Providing expertise for the second quantum revolution
For years, Yale has been at the forefront of quantum science. In 2009, Yale research groups invented a new superconducting qubit, leading to the first solid-state quantum processor running an algorithm. In 2016, Yale researchers were the first to demonstrate effective error correction with photon qubits, a critical step toward computation with logical qubits. (Read more about Yale’s breakthroughs over the years.)

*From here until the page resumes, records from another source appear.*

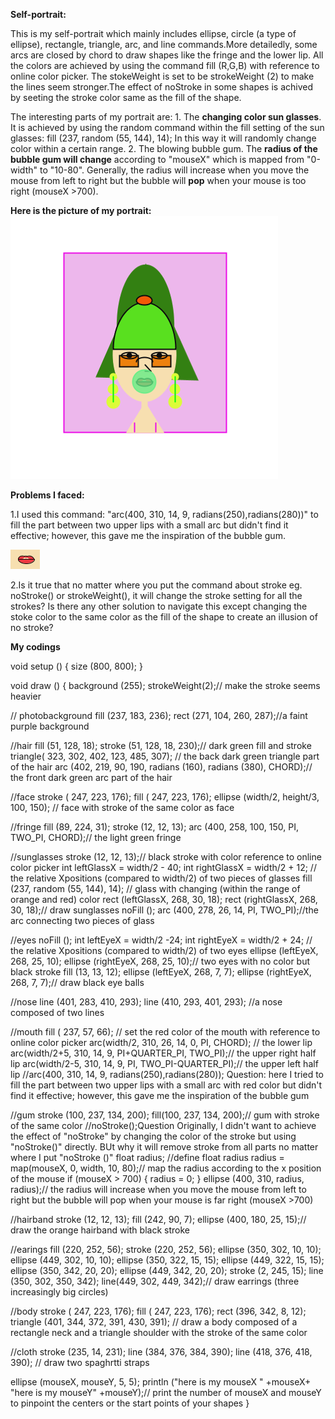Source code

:**Self-portrait:**

This is my self-portrait which mainly includes ellipse, circle (a type of ellipse), rectangle, triangle, arc, and line commands.More detailedly, some arcs are closed by chord to draw shapes like the fringe and the lower lip. All the colors are achieved by using the command fill (R,G,B) with reference to online color picker. The stokeWeight is set to be strokeWeight (2) to make the lines seem stronger.The effect of noStroke in some shapes is achived by seeting the stroke color same as the fill of the shape.

The interesting parts of my portrait are: 1. The **changing color sun glasses**. It is achieved by using the random command within the fill setting of the sun glasses: fill (237, random (55, 144), 14); In this way it will randomly change color within a certain range.
2. The blowing bubble gum. The **radius of the bubble gum will change** according to "mouseX" which is mapped from "0-width" to "10-80". Generally, the radius will increase when you move the mouse from left to right but the bubble will **pop** when your mouse is too right (mouseX >700).

**Here is the picture of my portrait:**
![](selfPortraitWhole.png)


**Problems I faced:**

1.I used this command: "arc(400, 310, 14, 9, radians(250),radians(280))" to fill the part between two upper lips with a small arc but didn't find it effective; however, this gave me the inspiration of the bubble gum.

![](selfPortraitFailedLip.png)

2.Is it true that no matter where you put the command about stroke eg. noStroke() or strokeWeight(), it will change the stroke setting for all the strokes? Is there any other solution to navigate this except changing the stoke color to the same color as the fill of the shape to create an illusion of no stroke?

**My codings**

void setup () {
  size (800, 800);
}

void draw () {
  background (255);
  strokeWeight(2);// make the stroke seems heavier 

  // photobackground
  fill (237, 183, 236);
  rect (271, 104, 260, 287);//a faint purple background

  //hair
  fill (51, 128, 18);
  stroke (51, 128, 18, 230);// dark green fill and stroke
  triangle( 323, 302, 402, 123, 485, 307);  // the back dark green triangle part of the hair
  arc (402, 219, 90, 190, radians (160), radians (380), CHORD);// the front dark green arc part of the hair


  //face
  stroke (  247, 223, 176);
  fill (  247, 223, 176); 
  ellipse (width/2, height/3, 100, 150); // face with stroke of the same color as face


  //fringe
  fill (89, 224, 31);
  stroke (12, 12, 13);
  arc (400, 258, 100, 150, PI, TWO_PI, CHORD);// the light green fringe 



  //sunglasses
  stroke (12, 12, 13);// black stroke with color reference to online color picker
  int leftGlassX = width/2 - 40;
  int rightGlassX = width/2 + 12; // the relative Xpositions (compared to width/2) of two pieces of glasses 
  fill (237, random (55, 144), 14); // glass with changing (within the range of orange and red) color
  rect (leftGlassX, 268, 30, 18);
  rect (rightGlassX, 268, 30, 18);// draw sunglasses
  noFill ();
  arc (400, 278, 26, 14, PI, TWO_PI);//the arc connecting two pieces of glass


  //eyes
  noFill (); 
  int leftEyeX = width/2 -24;
  int rightEyeX = width/2 + 24; // the relative Xpositions (compared to width/2) of two eyes 
  ellipse (leftEyeX, 268, 25, 10);
  ellipse (rightEyeX, 268, 25, 10);// two eyes with no color but black stroke
  fill (13, 13, 12);
  ellipse (leftEyeX, 268, 7, 7);
  ellipse (rightEyeX, 268, 7, 7);// draw black eye balls


  //nose
  line (401, 283, 410, 293);
  line (410, 293, 401, 293); //a nose composed of two lines


  //mouth
  fill ( 237, 57, 66); // set the red color of the mouth with reference to online color picker
  arc(width/2, 310, 26, 14, 0, PI, CHORD); // the lower lip
  arc(width/2+5, 310, 14, 9, PI+QUARTER_PI, TWO_PI);// the upper right half lip
  arc(width/2-5, 310, 14, 9, PI, TWO_PI-QUARTER_PI);// the upper left half lip
  //arc(400, 310, 14, 9, radians(250),radians(280)); Question: here I tried to fill the part between two upper lips with a small arc with red color but didn't find it effective; however, this gave me the inspiration of the bubble gum


  //gum
  stroke (100, 237, 134, 200);
  fill(100, 237, 134, 200);// gum with stroke of the same color
  //noStroke();Question Originally, I didn't want to achieve the effect of "noStroke" by changing the color of the stroke but using "noStroke()" directly. BUt why it will remove stroke from all parts no matter where I put "noStroke ()"
  float radius; //define float radius
  radius = map(mouseX, 0, width, 10, 80);// map the radius according to the x position of the mouse
  if  (mouseX > 700)
  {
    radius = 0;
  }
  ellipse (400, 310, radius, radius);// the radius will increase when you move the mouse from left to right but the bubble will pop when your mouse is far right (mouseX >700)


  //hairband
  stroke (12, 12, 13);
  fill (242, 90, 7);
  ellipse (400, 180, 25, 15);// draw the orange hairband with black stroke


  //earings
  fill (220, 252, 56);
  stroke (220, 252, 56);
  ellipse (350, 302, 10, 10);
  ellipse (449, 302, 10, 10);
  ellipse (350, 322, 15, 15);
  ellipse (449, 322, 15, 15);
  ellipse (350, 342, 20, 20);
  ellipse (449, 342, 20, 20);
  stroke (2, 245, 15);
  line (350, 302, 350, 342);
  line(449, 302, 449, 342);// draw earrings (three increasingly big circles)


  //body
  stroke (  247, 223, 176);
  fill (  247, 223, 176); 
  rect (396, 342, 8, 12);
  triangle (401, 344, 372, 391, 430, 391); // draw a body composed of a rectangle neck and a triangle shoulder with the stroke of the same color


  //cloth
  stroke (235, 14, 231);
  line (384, 376, 384, 390);
  line (418, 376, 418, 390); // draw two spaghrtti straps


  ellipse (mouseX, mouseY, 5, 5);
  println ("here is my mouseX " +mouseX+  "here is my mouseY" +mouseY);// print the number of mouseX and mouseY to pinpoint the centers or the start points of your shapes
}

Today, interdisciplinary quantum research spans departments and labs across campus, from Science Hill to Engineering to the West Campus. By harnessing quantum science to understand physical systems and create transformative technologies, Yale faculty, students, staff, and postdocs are contributing fundamental insights to the “second quantum revolution.”
Future applications include:
- Quantum computing, which could enable far more efficient discovery of pharmaceutical therapeutics for the most challenging diseases and conditions.
- Quantum-enabled sensors, which could be much more precise than conventional technologies in detecting faults during chip manufacturing.
- Quantum simulation, which could help reduce emissions of pollutants and accelerate improvements in materials science and advanced manufacturing technologies required at a great scale, such as solar panels or batteries.
- Data encryption. The prospect of practical, working quantum computers demands that we rethink data encryption to ensure that it will withstand quantum decryption.